At the moment, the S&P500 is above its 1W MA200 (orange trend-line) with the 1W RSI on Higher Lows, within an Ascending Triangle pattern since the May 16 Low. This can make all the difference during the current inflation crisis. The reason is that this pattern is different from the 1W RSI Higher Lows within a Falling Wedge of 2008/09 and just the Lower Highs of 2001/02.
As you see in 2008, the index was supported on the 1W MA200 as well and posted a counter-trend rally before eventually breaking it, and the break below the 1W MA300 (yellow trend-line), practically opened the way for the more violent second part of the Bear Cycle. Same with 2001 where however the 1W MA200 didn't have as a significant role.

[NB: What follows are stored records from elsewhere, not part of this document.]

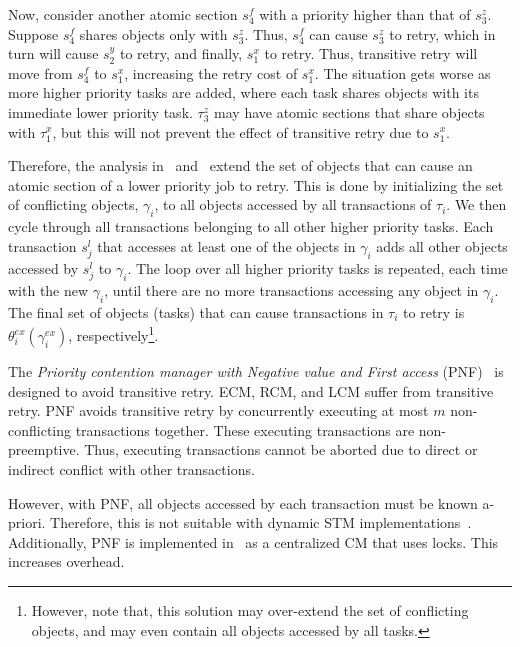 \documentclass[prodmode,acmtecs]{acmsmall}
\begin{document}
Now, consider another atomic section $s_4^f$ with a priority higher than that of $s_3^z$. Suppose $s_4^f$ shares objects only with $s_3^z$. Thus, $s_4^f$ can cause $s_3^z$ to retry, which in turn will cause $s_2^y$ to retry, and finally, $s_1^x$ to retry. Thus, transitive retry will move from $s_{4}^{f}$ to $s_{1}^{x}$, increasing the retry cost of $s_{1}^{x}$. The situation gets worse as more higher priority tasks are added, where each task shares objects with its immediate lower priority task. $\tau_{3}^{z}$ may have atomic sections that share objects with $\tau_{1}^{x}$,
but this will not prevent the effect of transitive retry due to $s_{1}^{x}$.



Therefore, the analysis in~\cite{stmconcurrencycontrol:emsoft11} and~\cite{lcmdac2012} extend the set of objects that can cause an atomic section of a lower priority job to retry.  This is done by initializing the set of conflicting objects, $\gamma_i$, to all objects accessed by all transactions of $\tau_i$. We then cycle through all transactions belonging to all other higher priority tasks. Each transaction $s_j^l$ that accesses at least one of the objects in $\gamma_i$ adds all other objects accessed by $s_j^l$ to $\gamma_i$. The loop over all higher priority tasks is repeated, each time with the new $\gamma_i$, until there are no more transactions accessing any object in $\gamma_i$. The final set of objects (tasks) that can cause transactions in $\tau_i$ to retry is $\theta_i^{ex}(\gamma_i^{ex})$, respectively\footnote{However, note that, this solution may over-extend the set of conflicting objects, and may even contain all objects accessed by all tasks.}. 

The \textit{Priority contention manager with Negative value and First access} (PNF)~\cite{shambake_phd_proposal} is designed to avoid transitive retry. ECM, RCM, and LCM suffer from transitive retry. PNF avoids transitive retry by concurrently executing at most $m$ non-conflicting transactions together. These executing transactions are non-preemptive. Thus, executing transactions cannot be aborted due to direct or indirect conflict with other transactions.

However, with PNF, all objects accessed by each transaction must be known a-priori. Therefore, this is not suitable with dynamic STM implementations~\cite{Herlihy:2003:STM:872035.872048}. Additionally, PNF is implemented in~\cite{shambake_phd_proposal} as a centralized CM that uses locks. This increases overhead. 
\end{document}
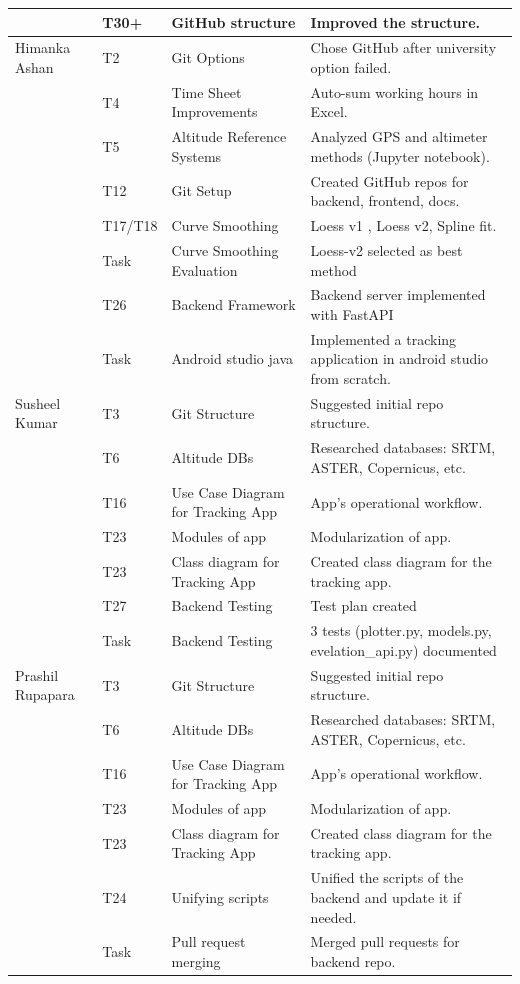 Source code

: \documentclass[12pt]{article}
\begin{document}
\begin{longtable}{p{3cm} p{1.5cm} p{4cm} p{7cm}}
& T30+ & GitHub structure & Improved the structure. \\
\midrule
Himanka Ashan & T2 & Git Options & Chose GitHub after university option failed. \\
& T4 & Time Sheet Improvements & Auto-sum working hours in Excel. \\
& T5 & Altitude Reference Systems & Analyzed GPS and altimeter methods (Jupyter notebook). \\
& T12 & Git Setup & Created GitHub repos for backend, frontend, docs. \\
& T17/T18 & Curve Smoothing & Loess v1 , Loess v2, Spline fit. \\
& Task & Curve Smoothing Evaluation & Loess-v2 selected as best method \\
& T26 & Backend Framework & Backend server implemented with FastAPI \\
& Task & Android studio java & Implemented a tracking application in android studio from scratch. \\
\midrule
Susheel Kumar & T3 & Git Structure & Suggested initial repo structure. \\
& T6 & Altitude DBs & Researched databases: SRTM, ASTER, Copernicus, etc. \\
& T16 & Use Case Diagram for Tracking App & App’s operational workflow. \\
& T23 & Modules of app & Modularization of app. \\
& T23 & Class diagram for Tracking App &  Created class diagram for the tracking app. \\
& T27 & Backend Testing & Test plan created  \\
& Task & Backend Testing & 3 tests (plotter.py, models.py, evelation\_api.py) documented  \\
\midrule
Prashil Rupapara & T3 & Git Structure & Suggested initial repo structure. \\
& T6 & Altitude DBs & Researched databases: SRTM, ASTER, Copernicus, etc. \\
& T16 & Use Case Diagram for Tracking App & App’s operational workflow. \\
& T23 & Modules of app & Modularization of app. \\
& T23 & Class diagram for Tracking App &  Created class diagram for the tracking app. \\
& T24 & Unifying scripts & Unified the scripts of the backend and update it if needed. \\
& Task & Pull request merging & Merged pull requests for backend repo. \\

\end{longtable}
\end{document}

Inflation in all cases started to drop significantly after the Bear Cycle started, Oil seems to precede/ lead this fall, and (Oil's) current structure looks more like that (bottom fractal) of January 2009 and January 2002. Mere coincidence that we are now in January 2022?
Right now both the 1W RSI structure as well as the candles are different than before, being evidently slightly more bullish (so far). Can this RSI bullish divergence be enough to keep S&P500 above the 1W MA200 and start to rise to its first Higher High, effectively invalidating the Bear Cycle or history will repeat itself with another violent break below the 1W MA300?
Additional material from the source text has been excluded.